En somme, la puissance est entre les mains d’une classe moyenne très peu instruite, encore moins cultivée, agissant sous l’impulsion de la passion plus que de la raison, issue généralement de métis, héritant pour l’ordinaire plus largement des défauts que des qualités de ses ancêtres. On s’explique par là les tristes événemens qui remplirent le siècle dernier et qui semblent devoir se prolonger encore.

Le sentiment patriotique disparaît devant l’ambition personnelle : chaque fois qu’un homme de valeur surgit à cet horizon trouble, immédiatement il forme un parti et tâche de renverser le pouvoir pour s’en emparer. C’est ainsi que nous assistons à ces changemens continuels de présidence. Quelles que soient les dénominations des différens partis, une fois qu’ils sont arrivés au suprême pouvoir, leur programme de gouvernement ne varie que dans la forme : le fond est toujours le même.

Le peuple, en majeure partie de race indienne, végète dans un état de profonde apathie. Perdu dans ses forêts et labourant ses champs immenses, il est resté fidèle à ses traditions. Mais ces Indiens de l’Amérique centrale nous montrent, même au milieu de leur décadence, les traces d’une civilisation disparue. D’allure svelte, avec des traits remarquablement fins, de manières avenantes, ils gagnent vite la sympathie. Telle était, il y a trois ou quatre siècles, l’opinion des conquérans eux-mêmes.

De mes voyages dans les différentes parties de cette vaste contrée, dans le Nord aride et sous la chaleur tropicale de ses régions méridionales, j’ai conservé les souvenirs les plus agréables. Loin des centres agités, dans de petites villes calmes et tranquilles comme Moreillia, Colima, Orizaba, Puebla, Oaxaca, et tant d’autres, grand fut mon étonnement de rencontrer des monumens remarquables et d’agréables conditions d’existence.

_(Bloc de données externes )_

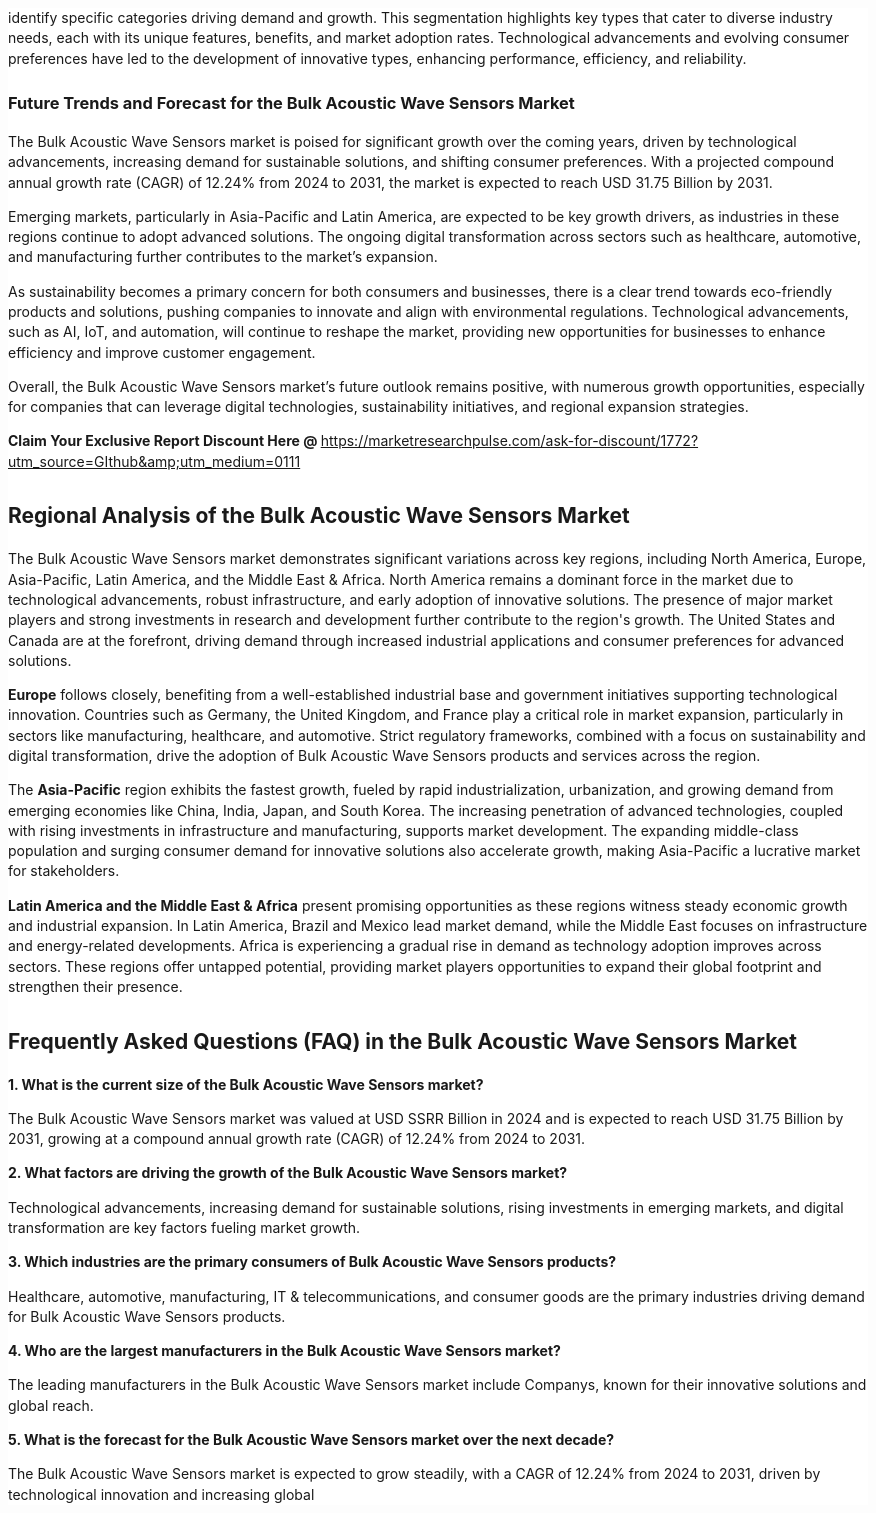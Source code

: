 identify specific categories driving demand and growth. This segmentation highlights key types that cater to diverse industry needs, each with its unique features, benefits, and market adoption rates. Technological advancements and evolving consumer preferences have led to the development of innovative types, enhancing performance, efficiency, and reliability.</p><h3>Future Trends and Forecast for the Bulk Acoustic Wave Sensors Market</h3><p>The Bulk Acoustic Wave Sensors market is poised for significant growth over the coming years, driven by technological advancements, increasing demand for sustainable solutions, and shifting consumer preferences. With a projected compound annual growth rate (CAGR) of 12.24% from 2024 to 2031, the market is expected to reach USD 31.75 Billion by 2031.</p><p>Emerging markets, particularly in Asia-Pacific and Latin America, are expected to be key growth drivers, as industries in these regions continue to adopt advanced solutions. The ongoing digital transformation across sectors such as healthcare, automotive, and manufacturing further contributes to the market&rsquo;s expansion.</p><p>As sustainability becomes a primary concern for both consumers and businesses, there is a clear trend towards eco-friendly products and solutions, pushing companies to innovate and align with environmental regulations. Technological advancements, such as AI, IoT, and automation, will continue to reshape the market, providing new opportunities for businesses to enhance efficiency and improve customer engagement.</p><p>Overall, the Bulk Acoustic Wave Sensors market&rsquo;s future outlook remains positive, with numerous growth opportunities, especially for companies that can leverage digital technologies, sustainability initiatives, and regional expansion strategies.</p><p><strong>Claim Your Exclusive Report Discount Here @ </strong><a href="https://marketresearchpulse.com/ask-for-discount/1772?utm_source=GIthub&amp;utm_medium=0111">https://marketresearchpulse.com/ask-for-discount/1772?utm_source=GIthub&amp;utm_medium=0111</a></p><h2><strong>Regional Analysis of the Bulk Acoustic Wave Sensors Market</strong></h2><p>The Bulk Acoustic Wave Sensors market demonstrates significant variations across key regions, including North America, Europe, Asia-Pacific, Latin America, and the Middle East &amp; Africa. North America remains a dominant force in the market due to technological advancements, robust infrastructure, and early adoption of innovative solutions. The presence of major market players and strong investments in research and development further contribute to the region's growth. The United States and Canada are at the forefront, driving demand through increased industrial applications and consumer preferences for advanced solutions.</p><p><strong>Europe</strong> follows closely, benefiting from a well-established industrial base and government initiatives supporting technological innovation. Countries such as Germany, the United Kingdom, and France play a critical role in market expansion, particularly in sectors like manufacturing, healthcare, and automotive. Strict regulatory frameworks, combined with a focus on sustainability and digital transformation, drive the adoption of Bulk Acoustic Wave Sensors products and services across the region.</p><p>The <strong>Asia-Pacific</strong> region exhibits the fastest growth, fueled by rapid industrialization, urbanization, and growing demand from emerging economies like China, India, Japan, and South Korea. The increasing penetration of advanced technologies, coupled with rising investments in infrastructure and manufacturing, supports market development. The expanding middle-class population and surging consumer demand for innovative solutions also accelerate growth, making Asia-Pacific a lucrative market for stakeholders.</p><p><strong>Latin America and the Middle East &amp; Africa</strong> present promising opportunities as these regions witness steady economic growth and industrial expansion. In Latin America, Brazil and Mexico lead market demand, while the Middle East focuses on infrastructure and energy-related developments. Africa is experiencing a gradual rise in demand as technology adoption improves across sectors. These regions offer untapped potential, providing market players opportunities to expand their global footprint and strengthen their presence.</p><h2><strong>Frequently Asked Questions (FAQ) in the Bulk Acoustic Wave Sensors Market</strong></h2><p><strong>1. What is the current size of the Bulk Acoustic Wave Sensors market?</strong></p><p>The Bulk Acoustic Wave Sensors market was valued at USD SSRR Billion in 2024 and is expected to reach USD 31.75 Billion by 2031, growing at a compound annual growth rate (CAGR) of 12.24% from 2024 to 2031.</p><p><strong>2. What factors are driving the growth of the Bulk Acoustic Wave Sensors market?</strong></p><p>Technological advancements, increasing demand for sustainable solutions, rising investments in emerging markets, and digital transformation are key factors fueling market growth.</p><p><strong>3. Which industries are the primary consumers of Bulk Acoustic Wave Sensors products?</strong></p><p>Healthcare, automotive, manufacturing, IT &amp; telecommunications, and consumer goods are the primary industries driving demand for Bulk Acoustic Wave Sensors products.</p><p><strong>4. Who are the largest manufacturers in the Bulk Acoustic Wave Sensors market?</strong></p><p>The leading manufacturers in the Bulk Acoustic Wave Sensors market include Companys, known for their innovative solutions and global reach.</p><p><strong>5. What is the forecast for the Bulk Acoustic Wave Sensors market over the next decade?</strong></p><p>The Bulk Acoustic Wave Sensors market is expected to grow steadily, with a CAGR of 12.24% from 2024 to 2031, driven by technological innovation and increasing global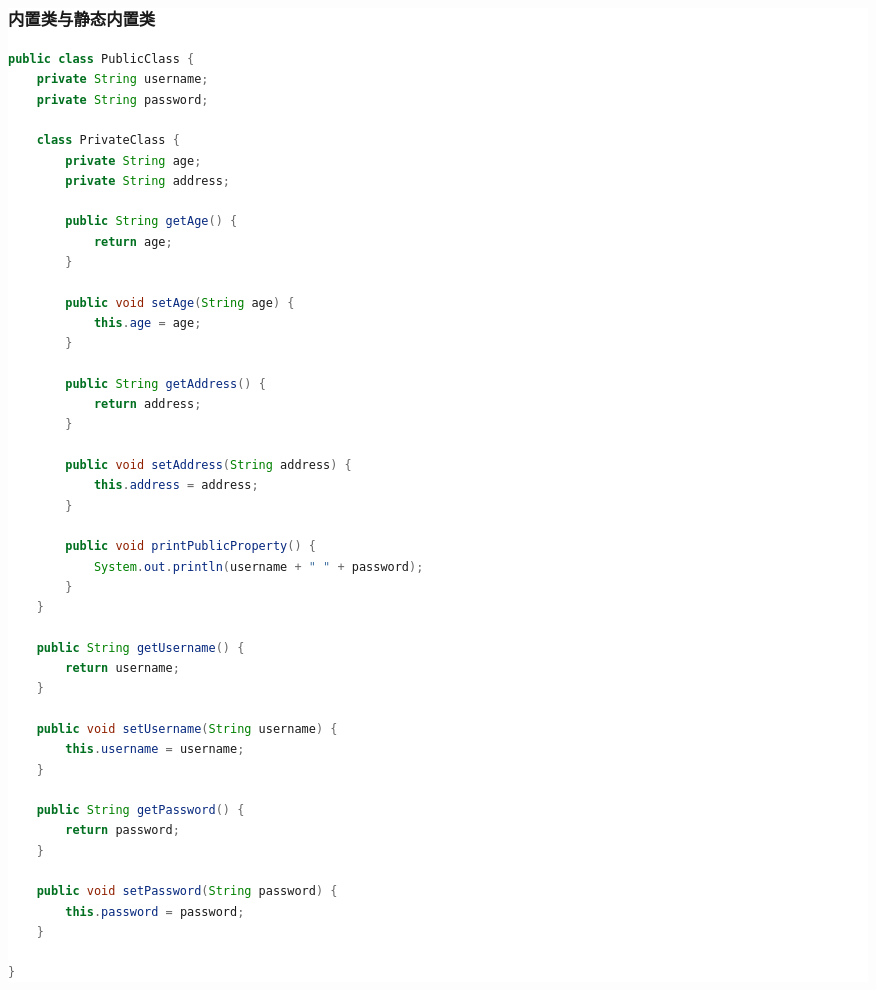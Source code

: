 

### 内置类与静态内置类

```java
public class PublicClass {
    private String username;
    private String password;

    class PrivateClass {
        private String age;
        private String address;

        public String getAge() {
            return age;
        }

        public void setAge(String age) {
            this.age = age;
        }

        public String getAddress() {
            return address;
        }

        public void setAddress(String address) {
            this.address = address;
        }

        public void printPublicProperty() {
            System.out.println(username + " " + password);
        }
    }

    public String getUsername() {
        return username;
    }

    public void setUsername(String username) {
        this.username = username;
    }

    public String getPassword() {
        return password;
    }

    public void setPassword(String password) {
        this.password = password;
    }

}
```
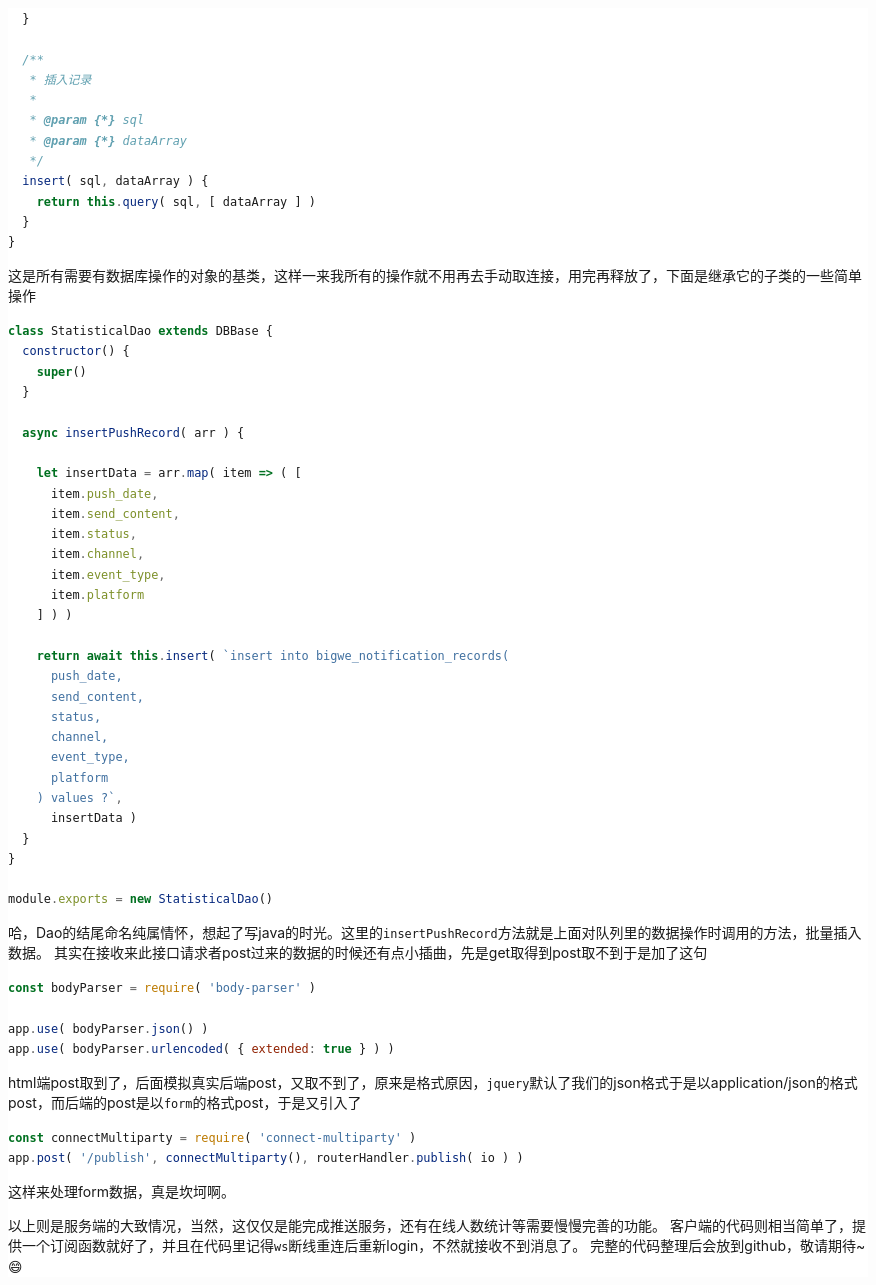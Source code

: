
 ```js
  }

  /**
   * 插入记录
   * 
   * @param {*} sql 
   * @param {*} dataArray 
   */
  insert( sql, dataArray ) {
    return this.query( sql, [ dataArray ] )
  }
}

```
这是所有需要有数据库操作的对象的基类，这样一来我所有的操作就不用再去手动取连接，用完再释放了，下面是继承它的子类的一些简单操作
```js
class StatisticalDao extends DBBase {
  constructor() {
    super()
  }

  async insertPushRecord( arr ) {
    
    let insertData = arr.map( item => ( [
      item.push_date,
      item.send_content,
      item.status,
      item.channel,
      item.event_type,
      item.platform
    ] ) )

    return await this.insert( `insert into bigwe_notification_records( 
      push_date, 
      send_content, 
      status,
      channel,
      event_type,
      platform
    ) values ?`,
      insertData )
  }
}

module.exports = new StatisticalDao()
```
哈，Dao的结尾命名纯属情怀，想起了写java的时光。这里的`insertPushRecord`方法就是上面对队列里的数据操作时调用的方法，批量插入数据。
其实在接收来此接口请求者post过来的数据的时候还有点小插曲，先是get取得到post取不到于是加了这句
```js
const bodyParser = require( 'body-parser' )

app.use( bodyParser.json() )
app.use( bodyParser.urlencoded( { extended: true } ) )
```
html端post取到了，后面模拟真实后端post，又取不到了，原来是格式原因，`jquery`默认了我们的json格式于是以application/json的格式post，而后端的post是以`form`的格式post，于是又引入了
```js
const connectMultiparty = require( 'connect-multiparty' )
app.post( '/publish', connectMultiparty(), routerHandler.publish( io ) )
```
这样来处理form数据，真是坎坷啊。

以上则是服务端的大致情况，当然，这仅仅是能完成推送服务，还有在线人数统计等需要慢慢完善的功能。
客户端的代码则相当简单了，提供一个订阅函数就好了，并且在代码里记得`ws`断线重连后重新login，不然就接收不到消息了。
完整的代码整理后会放到github，敬请期待~ 😄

Partout de belles églises et des palais artistiques, des places publiques fleuries et ombragées, des voies larges et droites. Dans la moindre de ces villes, une petite société locale fort polie. Les familles ont conservé beaucoup de leurs anciens usages ; la vieille culture latine a laissé son empreinte, et le matérialisme moderne n’a pu encore entamer cette mentalité idéaliste.